As Mr. Rajnath Singh, Defence Minister, stated in Rajya Sabha, the Bill enables the Government to constitute the inter-services organisations (ISOs). This does not mean that only after the said Bill becoming an Act, such ISOs will come into existence. Already, there are inter-services organisations operating in the country. For example, the Andaman and Nicobar Command, the Defence Space Agency, and the National Defence Academy are such organisations. Each one of them ‘exists’, but the new law will provide for legal sanction for their ‘constitution’.
Apart from the technical aspect, the larger objective of the Bill is to prepare the Indian Armed Forces to respond in a better and more effective and organised manner to the the changing nature of warfare in the world. The boost to the ISO mechanism will ensure expediting the process of jointness among the forces, further improving the level of integration, and making inter-operability smoother.
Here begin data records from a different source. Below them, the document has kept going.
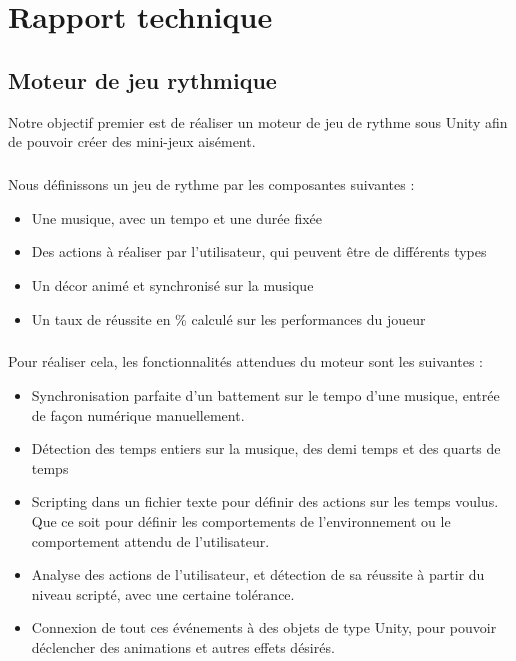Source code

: \chapter{Rapport technique}


\section{Moteur de jeu rythmique}

Notre objectif premier est de réaliser un moteur de jeu de rythme sous Unity afin de pouvoir créer des mini-jeux aisément.

\paragraph{}

Nous définissons un jeu de rythme par les composantes suivantes :
\begin{itemize}
\item Une musique, avec un tempo et une durée fixée
\item Des actions à réaliser par l'utilisateur, qui peuvent être de différents types
\item Un décor animé et synchronisé sur la musique
\item Un taux de réussite en \% calculé sur les performances du joueur
\end{itemize}

\paragraph{}

Pour réaliser cela, les fonctionnalités attendues du moteur sont les suivantes :
\begin{itemize}
\item Synchronisation parfaite d'un battement sur le tempo d'une musique, entrée de façon numérique manuellement.
\item Détection des temps entiers sur la musique, des demi temps et des quarts de temps
\item Scripting dans un fichier texte pour définir des actions sur les temps voulus. Que ce soit pour définir les comportements de l'environnement ou le comportement attendu de l'utilisateur.
\item Analyse des actions de l'utilisateur, et détection de sa réussite à partir du niveau scripté, avec une certaine tolérance.
\item Connexion de tout ces événements à des objets de type Unity, pour pouvoir déclencher des animations et autres effets désirés.
\end{itemize}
This is required given the emerging challenges wherein the warfare today has become hybrid, technology and network-centric as has been pointed out by the Defence Minister.
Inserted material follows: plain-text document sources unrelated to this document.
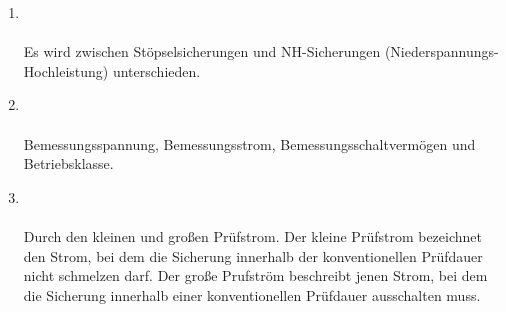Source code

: \begin{enumerate}
    \item   {} \\\\
            Es wird zwischen Stöpselsicherungen und NH-Sicherungen (Niederspannungs-Hochleistung) unterschieden.

    \item   {} \\\\
            Bemessungsspannung, Bemessungsstrom, Bemessungsschaltvermögen und Betriebsklasse.

    \item   {} \\\\
            Durch den kleinen und großen Prüfstrom. Der kleine Prüfstrom bezeichnet den Strom, bei dem die Sicherung innerhalb der konventionellen Prüfdauer nicht schmelzen darf.
            Der große Prufström beschreibt jenen Strom, bei dem die Sicherung innerhalb einer konventionellen Prüfdauer ausschalten muss.


\end{enumerate}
Prior to the passage of the Bill in the Parliament, the Standing Committee on Defence had given suggestion pertaining to Tri-Service/Theater Commands. Before this also, certain steps were taken. For instance, the Andaman and Nicobar Command was set up in 2001 as an integrated theater command for strategic reasons.
After years, in 2019, the Government set up a Department of Military Affairs, followed by appointment of General Bipin Rawat as country’s first Chief of Defence Staff (CDS) the next year. The CDS was entrusted with the task of formulation of integrated theater commands. General Bipin Rawat and his successor General Anil Chauhan have done a great job in steering this effort.
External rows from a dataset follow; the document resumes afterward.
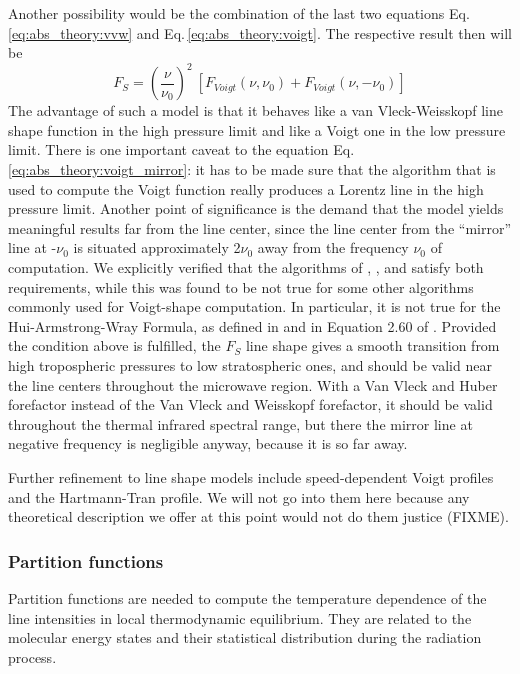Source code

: Another possibility would be the combination of the last two equations
Eq.\,\ref{eq:abs_theory:vvw} and Eq.\,\ref{eq:abs_theory:voigt}. The respective result then will be 
\begin{equation}\label{eq:abs_theory:voigt_mirror}
 F_S=\left(\frac{\nu}{\nu_0}\right)^2~[F_{Voigt}(\nu,\nu_0)+F_{Voigt}(\nu,-\nu_0)]
\end{equation}
The advantage of such a model is that it behaves like a van
Vleck-Weisskopf line shape function in the high pressure limit and
like a Voigt one in the low pressure limit. There is one important
caveat to the equation Eq.\,\ref{eq:abs_theory:voigt_mirror}: it has to be made sure
that the algorithm that is used to compute the Voigt function really
produces a Lorentz line in the high pressure limit. Another point of
significance is the demand that the model yields meaningful results
far from the line center, since the line center from the ``mirror''
line at -$\nu_0$ is situated approximately 2$\nu_0$ away from the
frequency $\nu_0$ of computation. We explicitly verified that the
algorithms of \citet{Drayson:76}, \citet{Oliveiro:77}, and
\citet{kuntz:99} satisfy both requirements, while this was found to be
not true for some other algorithms commonly used for Voigt-shape
computation. In particular, it is not true for the Hui-Armstrong-Wray
Formula, as defined in \citet{hui:78} and in Equation 2.60 of
\citet{pwr:93}. Provided the condition above is fulfilled, the $F_S$
line shape gives a smooth transition from high tropospheric pressures
to low stratospheric ones, and should be valid near the line centers
throughout the microwave region. With a Van Vleck and Huber forefactor
instead of the Van Vleck and Weisskopf forefactor, it should be valid
throughout the thermal infrared spectral range, but there the mirror
line at negative frequency is negligible anyway, because it is so far
away.

Further refinement to line shape models include speed-dependent Voigt profiles
and the Hartmann-Tran profile.  We will not go into them here because
any theoretical description we offer at this point would not do them justice (FIXME).

\subsubsection{Partition functions}

Partition functions are needed to compute the temperature dependence
of the line intensities in local thermodynamic equilibrium.
They are related to the molecular energy states and their statistical
distribution during the radiation process.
Theaterisation has long been in discussion. It is rooted in reorganisation of the Armed Forces into different theater commands. The thought has evolved on the principle of ‘One Border, One Force’. Thus, the Western border with Pakistan may be looked after by an integrated theater command, and the border with China by another command. For maritime border, there may be another integrated theater command.
Presently, three Armed Forces in the country have 17 commands including seven each of the Indian Army and the Indian Air Force, and three of the Indian Navy. In integrated theater commands, assets of all three forces will operate under one commander.
Hence, the commander-in-chief or officer-in-command will require powers to be exercised on personnel from all three functional forces, under a legal framework provided by the Bill regarding the ISOs. Once theaterisation takes place, only a notification will have to be issued to make effective the ISO legal framework.
Communist China, with whom India shares a long and contested border, reorganised its seven military regions into five theater commands a few years ago. India also needed to evolve its response to such changes. The integration of forces with renewed vigour and future-readiness, will indeed be a confidence booster.
The passage of the Inter-Services Organisation (Command, Control & Discipline) Bill, 2023 is significant step in that direction. As soon as the Bill gets the President’s assent, announcement of integrated theater commands may not be far away in time.